The bench's observation came as it quashed the order of Allahabad high court which had granted bail to a history-sheeter in a murder case without taking into account the criminal antecedents of the accused who was involved in seven other heinous offences including murder. 

"A history-sheeter involved in the nature of crimes which ... are not minor offences so that he is not to be retained in custody, but the crimes are of heinous nature and such crimes, by no stretch of imagination, can be regarded as jejune (simple)... The law expects the judiciary to be alert while admitting the plea of these kind of accused persons to be at large and, therefore, the emphasis is on exercise of discretion judiciously and not in a whimsical manner," the bench said.

eferring to the number of cases filed against accused Santpal Yadav, the bench said "there can be no scintilla of doubt to name him a history-sheeter" and asked Uttar Pradesh police to take him into custody forthwith if he had been enlarged on bail in the case. 

The bench said it is clear as cloudless sky that the HC has totally ignored the criminal antecedents of the accused and granted bail merely on the ground that eleven other accused were granted the relief earlier. 

"It has been clearly laid down that the grant of bail though involves exercise of discretionary power of the court, such exercise of discretion has to be made in a judicious manner and not as a matter of course. The heinous nature of crimes warrants more caution ... .," the bench said. 

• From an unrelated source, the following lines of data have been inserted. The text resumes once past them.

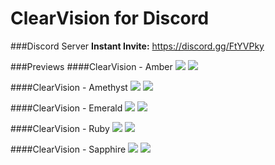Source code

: # ClearVision for Discord

###Discord Server
**Instant Invite:** https://discord.gg/FtYVPky

###Previews
####ClearVision - Amber
<img src="https://cdn.rawgit.com/Zerthox/ClearVision/master/screenshots/amber_1.png">
<img src="https://cdn.rawgit.com/Zerthox/ClearVision/master/screenshots/amber_2.png">

####ClearVision - Amethyst
<img src="https://cdn.rawgit.com/Zerthox/ClearVision/master/screenshots/amethyst_1.png">
<img src="https://cdn.rawgit.com/Zerthox/ClearVision/master/screenshots/amethyst_2.png">

####ClearVision - Emerald
<img src="https://cdn.rawgit.com/Zerthox/ClearVision/master/screenshots/emerald_1.png">
<img src="https://cdn.rawgit.com/Zerthox/ClearVision/master/screenshots/emerald_2.png">

####ClearVision - Ruby
<img src="https://cdn.rawgit.com/Zerthox/ClearVision/master/screenshots/ruby_1.png">
<img src="https://cdn.rawgit.com/Zerthox/ClearVision/master/screenshots/ruby_2.png">

####ClearVision - Sapphire
<img src="https://cdn.rawgit.com/Zerthox/ClearVision/master/screenshots/sapphire_1.png">
<img src="https://cdn.rawgit.com/Zerthox/ClearVision/master/screenshots/sapphire_2.png">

"A crime, as is understood, creates a dent in the law and order situation. In a civilized society, a crime disturbs orderliness. It affects the peaceful life of the society. An individual can enjoy his liberty which is definitely of paramount value but he cannot be a law unto himself. He cannot cause harm to others. He cannot be a nuisance to the collective. He cannot be a terror to the society," the bench said.